Florida Supreme Court gets another dose of medical marijuana
In a case that could have a dramatic impact on the state's pot industry, the Florida Supreme Court took the unusual step on Wednesday of hearing a second round of arguments to challenge a state law aimed at implementing a constitutional amendment who have largely legalized medical marijuana.
Tampa-based Florigrown LLC is challenging the 2017 bill that created a regulatory structure for the state's medical marijuana industry. Florigrown, which owns well-known strip club operator Joe Redner, claims the law is not properly implementing the change.
Part of the law requires medical marijuana operators to handle all aspects of the cannabis business, including the cultivation, processing, distribution and sale of products. However, Florigrown is sticking to what is known as the "vertical integration system," which goes against the constitutional amendment approved by more than 71% of voters in 2016. The vertical integration requirement limits the number of companies that can participate in the industry to compete for Tampa business.
Florigrown won in court after starting his legal challenge three years ago. Wednesday's arguments came after Governor Ron DeSantis's administration appealed an appeal court ruling confirming part of an injunction from Leon County Circuit Judge Charles Dodson who found the 2017 law to be inconsistent stand for constitutional amendment.
The Supreme Court heard arguments in the case in May, but on rare occasions ordered a new round of arguments centered on whether the law conforms to an unconstitutional "special law". The Florida Constitution forbids "special" laws that are generally intended to benefit certain businesses.
Joe Jacquot, General Counsel of DeSantis, represented the Florida Department of Health during the hearing on Wednesday, arguing that the 2017 law allows applicants who meet certain criteria to compete for highly coveted medical marijuana licenses.
“This is a growing bucket of licenses.
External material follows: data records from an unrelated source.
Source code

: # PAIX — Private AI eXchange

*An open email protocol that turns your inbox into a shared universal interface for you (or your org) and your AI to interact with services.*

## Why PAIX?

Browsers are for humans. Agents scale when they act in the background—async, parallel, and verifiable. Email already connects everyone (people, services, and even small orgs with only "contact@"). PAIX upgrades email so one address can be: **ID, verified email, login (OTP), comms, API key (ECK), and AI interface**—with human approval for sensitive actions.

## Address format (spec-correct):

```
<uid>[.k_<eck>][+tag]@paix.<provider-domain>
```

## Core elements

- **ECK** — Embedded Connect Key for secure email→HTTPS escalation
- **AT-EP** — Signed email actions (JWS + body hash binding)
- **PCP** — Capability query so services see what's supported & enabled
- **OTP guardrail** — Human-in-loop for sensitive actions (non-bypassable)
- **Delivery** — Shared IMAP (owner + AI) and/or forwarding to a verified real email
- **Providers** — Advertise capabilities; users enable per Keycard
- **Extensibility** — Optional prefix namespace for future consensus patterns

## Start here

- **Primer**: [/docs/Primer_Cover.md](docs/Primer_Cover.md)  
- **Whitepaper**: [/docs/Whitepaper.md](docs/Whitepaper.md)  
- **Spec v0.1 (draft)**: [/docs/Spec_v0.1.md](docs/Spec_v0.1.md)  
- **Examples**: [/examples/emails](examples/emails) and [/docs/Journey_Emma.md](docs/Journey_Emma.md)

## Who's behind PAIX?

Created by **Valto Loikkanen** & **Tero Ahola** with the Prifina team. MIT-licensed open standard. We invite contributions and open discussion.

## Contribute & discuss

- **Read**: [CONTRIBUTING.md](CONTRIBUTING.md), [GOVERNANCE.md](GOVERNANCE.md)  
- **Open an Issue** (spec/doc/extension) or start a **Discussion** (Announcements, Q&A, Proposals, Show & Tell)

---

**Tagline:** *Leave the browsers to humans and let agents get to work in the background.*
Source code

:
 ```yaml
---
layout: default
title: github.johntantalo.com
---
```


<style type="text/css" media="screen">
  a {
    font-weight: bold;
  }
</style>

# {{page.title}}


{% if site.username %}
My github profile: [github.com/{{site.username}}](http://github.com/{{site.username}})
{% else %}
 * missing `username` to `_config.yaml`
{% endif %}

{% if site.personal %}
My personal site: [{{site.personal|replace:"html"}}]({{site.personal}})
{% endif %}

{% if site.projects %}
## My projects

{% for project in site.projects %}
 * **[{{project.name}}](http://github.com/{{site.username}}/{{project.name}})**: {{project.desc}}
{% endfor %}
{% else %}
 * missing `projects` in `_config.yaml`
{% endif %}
This is clearly an open class, ”said Jacquot.
However, Florigrown's attorney Katherine Giddings pointed out that the state has so far only granted licenses to 22 marijuana operators, each of whom had previously applied for a license under a 2014 law allowing non-euphoric cannabis that was passed the constitutional amendment preceded.
"This is definitely a closed class because no one can ever get the same privileges they had," she said. “This is anything but a free market. It created a monopoly for some companies. Therefore the licensing scheme is inappropriate and arbitrary. "
The 2017 law allowed health officials to license operators who were already licensed under the non-euphoric cannabis law, as well as companies that were not selected in the previous licensing round or were in litigation with the Ministry of Health. The law also created a preference for companies involved in the Florida citrus industry, and required a license to go to a black farmer involved in federal litigation.
During the questioning on Wednesday, the judges were divided on the constitutionality of the law.
“This is a statute-wide application, a broad application that applies to the implementation of a constitutional amendment. It looks like a general law, ”said Judge Alan Lawson.
But Chief Justice Charles Canady asked Jacquot "why it is not arbitrary" to provide that a company is eligible for a license because it has sued the state.
Jacquot said the losing applicants had already been "rated and rated" by state health authorities and were "at least close to being licensed."
But Canady was not convinced.
"I don't know how to say they have a level of comfort because they have been scored and rated and found to be poor," he said.
Judge Jamie Grosshans was also skeptical of the law's licensing system.
“Why do they have priority over these newcomers? How about not a closed or preferred class if they clearly couldn't meet the department's standards beforehand? However, the legislation gives them an edge over someone new to the industry, ”she asked.
Jacquot acknowledged that currently licensed operators known as medical marijuana treatment centers, or MMTCs, have a “head start” in the industry. But that doesn't make the law special, he argued.
"They went through the Department of Health process," said Jacquot. "Now you can say you are the second tier ... but you still have some criteria to become an MMTC."
Judge Carlos Muñiz appeared to support Jacquot's position.
The law gives the old applicants "a priority in the line, but it's not like they are exempt from the requirements that the legislature decided that once they are all up and running, these companies must be able to do so" said Muñiz.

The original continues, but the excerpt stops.